● **WORK REQUIRED**
Reproduce the lines of the material exactly, excluding every image.

● **EXTRACTED DATA**

::::::::

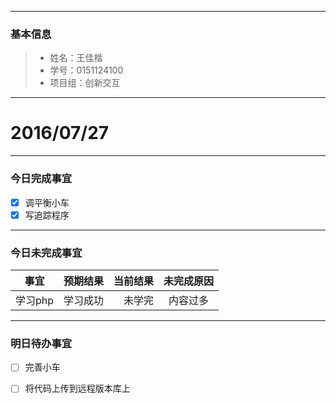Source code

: ﻿-------


### 基本信息
> * 姓名：王佳楷
> * 学号：0151124100
> * 项目组：创新交互

-------


# 2016/07/27

-------

### 今日完成事宜
- [x]  调平衡小车
- [x]  写追踪程序

-----
### 今日未完成事宜


| 事宜     |预期结果| 当前结果  | 未完成原因   | 
| --------   | -----:  | -----:  | :----:  |
| 学习php    | 学习成功    | 未学完  | 内容过多  | 


------
### 明日待办事宜
- [ ] 完善小车
- [ ] 将代码上传到远程版本库上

::::::::

● **RESPONSE TO THIS TASK**
Source code

: ﻿-------


### 基本信息
> * 姓名：王佳楷
> * 学号：0151124100
> * 项目组：创新交互

-------


# 2016/07/27

-------

### 今日完成事宜
- [x]  调平衡小车
- [x]  写追踪程序

-----
### 今日未完成事宜


| 事宜     |预期结果| 当前结果  | 未完成原因   | 
| --------   | -----:  | -----:  | :----:  |
| 学习php    | 学习成功    | 未学完  | 内容过多  | 


------
### 明日待办事宜
- [ ] 完善小车
- [ ] 将代码上传到远程版本库上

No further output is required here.